Understanding the One Big Beautiful Bill Act: What It Means for You

Peak Asset Management in Louisville CO can help with tax mitigation strategies

Understanding the One Big Beautiful Bill Act: What It Means for You

On July 4th, 2025, President Trump signed the One Big Beautiful Bill Act (“OBBBA”) into law. This sweeping legislation reshapes U.S. tax law, providing households and businesses with a mix of certainty, changes, and new opportunities. Many provisions from the 2017 Tax Cuts and Jobs Act (TCJA) that were set to expire are now permanent, while new deductions and limits add planning considerations for years ahead.

Key Permanent Provisions

Lower tax brackets remain in place:

Note: The 10% and 12% brackets will receive an extra inflation adjustment in 2026.

Standard Deduction: The new rates for 2025 (will be indexed for inflation in future years).

Other permanent provisions:

  • Personal exemptions: The deduction for personal exemptions was initially eliminated as part of the TCJA in 2017 – this deduction is now permanently eliminated.
  • Child tax credit: The original temporary increases to the child tax credit, refundable portion of the credit, and income phase out ranges are now solidified. The child tax credit will increase to $2,200 for each qualifying child beginning in 2025.
  • Mortgage interest deduction: The limit on qualifying mortgage debt for the mortgage interest deduction will remain at $750,000 ($375,000 for MFS). Mortgage insurance premiums will be eligible for a deduction beginning in 2026.
  • Estate and gift tax exemption: The federal estate and gift tax exemption will increase to $15 million ($30 million for married couples) in 2026 and will adjust annually for inflation.
  • Alternative minimum tax (AMT): The AMT exemption remains at $88,100 for single filers and head of household / $137,000 for married filing jointly.
  • Itemized deduction limit: The “Pease limitation”, which was an overall limit on itemized deductions suspended from 2018-2025, has been replaced with a percentage reduction that applies to taxpayers in the 37% bracket beginning in 2026. The reduction essentially caps the value of each dollar of itemized deductions at $0.35.
  • Qualified business income deduction (Section 199A): The new legislation makes the deduction permanent (20% of QBI). Phase-in thresholds have been increased, and a new minimum deduction of $400 is available for certain individuals with at least $1,000 in qualified business income (QBI). 

 

Existing Provisions with Material Changes

State and Local Tax (SALT) deduction

Starting in 2025, the SALT cap increases from $10,000 to $40,000. The cap will increase by 1% from 2026-2029 and reverts back to $10,000 in 2030.

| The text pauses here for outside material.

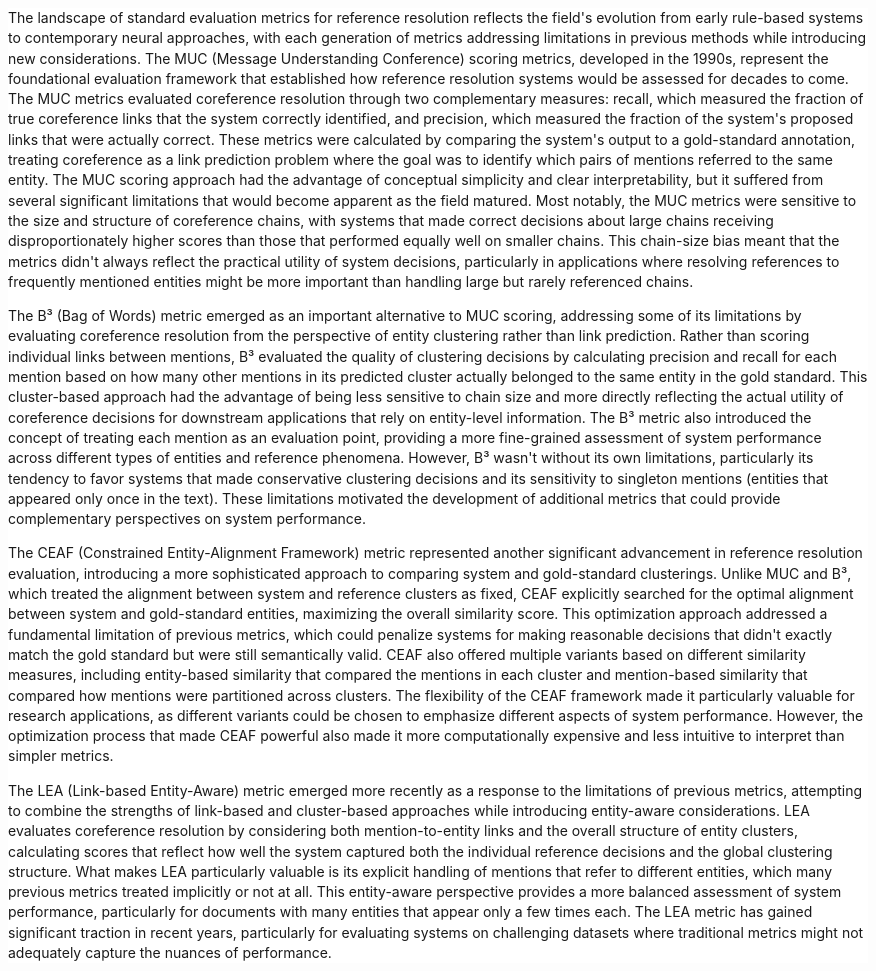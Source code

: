 The landscape of standard evaluation metrics for reference resolution reflects the field's evolution from early rule-based systems to contemporary neural approaches, with each generation of metrics addressing limitations in previous methods while introducing new considerations. The MUC (Message Understanding Conference) scoring metrics, developed in the 1990s, represent the foundational evaluation framework that established how reference resolution systems would be assessed for decades to come. The MUC metrics evaluated coreference resolution through two complementary measures: recall, which measured the fraction of true coreference links that the system correctly identified, and precision, which measured the fraction of the system's proposed links that were actually correct. These metrics were calculated by comparing the system's output to a gold-standard annotation, treating coreference as a link prediction problem where the goal was to identify which pairs of mentions referred to the same entity. The MUC scoring approach had the advantage of conceptual simplicity and clear interpretability, but it suffered from several significant limitations that would become apparent as the field matured. Most notably, the MUC metrics were sensitive to the size and structure of coreference chains, with systems that made correct decisions about large chains receiving disproportionately higher scores than those that performed equally well on smaller chains. This chain-size bias meant that the metrics didn't always reflect the practical utility of system decisions, particularly in applications where resolving references to frequently mentioned entities might be more important than handling large but rarely referenced chains.

The B³ (Bag of Words) metric emerged as an important alternative to MUC scoring, addressing some of its limitations by evaluating coreference resolution from the perspective of entity clustering rather than link prediction. Rather than scoring individual links between mentions, B³ evaluated the quality of clustering decisions by calculating precision and recall for each mention based on how many other mentions in its predicted cluster actually belonged to the same entity in the gold standard. This cluster-based approach had the advantage of being less sensitive to chain size and more directly reflecting the actual utility of coreference decisions for downstream applications that rely on entity-level information. The B³ metric also introduced the concept of treating each mention as an evaluation point, providing a more fine-grained assessment of system performance across different types of entities and reference phenomena. However, B³ wasn't without its own limitations, particularly its tendency to favor systems that made conservative clustering decisions and its sensitivity to singleton mentions (entities that appeared only once in the text). These limitations motivated the development of additional metrics that could provide complementary perspectives on system performance.

The CEAF (Constrained Entity-Alignment Framework) metric represented another significant advancement in reference resolution evaluation, introducing a more sophisticated approach to comparing system and gold-standard clusterings. Unlike MUC and B³, which treated the alignment between system and reference clusters as fixed, CEAF explicitly searched for the optimal alignment between system and gold-standard entities, maximizing the overall similarity score. This optimization approach addressed a fundamental limitation of previous metrics, which could penalize systems for making reasonable decisions that didn't exactly match the gold standard but were still semantically valid. CEAF also offered multiple variants based on different similarity measures, including entity-based similarity that compared the mentions in each cluster and mention-based similarity that compared how mentions were partitioned across clusters. The flexibility of the CEAF framework made it particularly valuable for research applications, as different variants could be chosen to emphasize different aspects of system performance. However, the optimization process that made CEAF powerful also made it more computationally expensive and less intuitive to interpret than simpler metrics.

The LEA (Link-based Entity-Aware) metric emerged more recently as a response to the limitations of previous metrics, attempting to combine the strengths of link-based and cluster-based approaches while introducing entity-aware considerations. LEA evaluates coreference resolution by considering both mention-to-entity links and the overall structure of entity clusters, calculating scores that reflect how well the system captured both the individual reference decisions and the global clustering structure. What makes LEA particularly valuable is its explicit handling of mentions that refer to different entities, which many previous metrics treated implicitly or not at all. This entity-aware perspective provides a more balanced assessment of system performance, particularly for documents with many entities that appear only a few times each. The LEA metric has gained significant traction in recent years, particularly for evaluating systems on challenging datasets where traditional metrics might not adequately capture the nuances of performance.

  • The cap phases down for those with modified adjusted gross income over $500K ($250K for MFS). However, the cap will not reduce below $10K ($5K for MFS).

Clean Energy Credit Phase-Out

While not a new benefit, it’s important to note the reverse – many clean-energy tax incentives are being eliminated or phased out early:

Gambling losses

Effective 2026, the deduction for gambling losses will be limited to 90% of total losses (up to total gains). Previously, individuals could deduct up to 100% of losses against winnings.

Bonus Depreciation

For qualifying property, the new law permanently establishes a 100% additional first-year depreciation deduction for businesses for property acquired after January 19, 2025.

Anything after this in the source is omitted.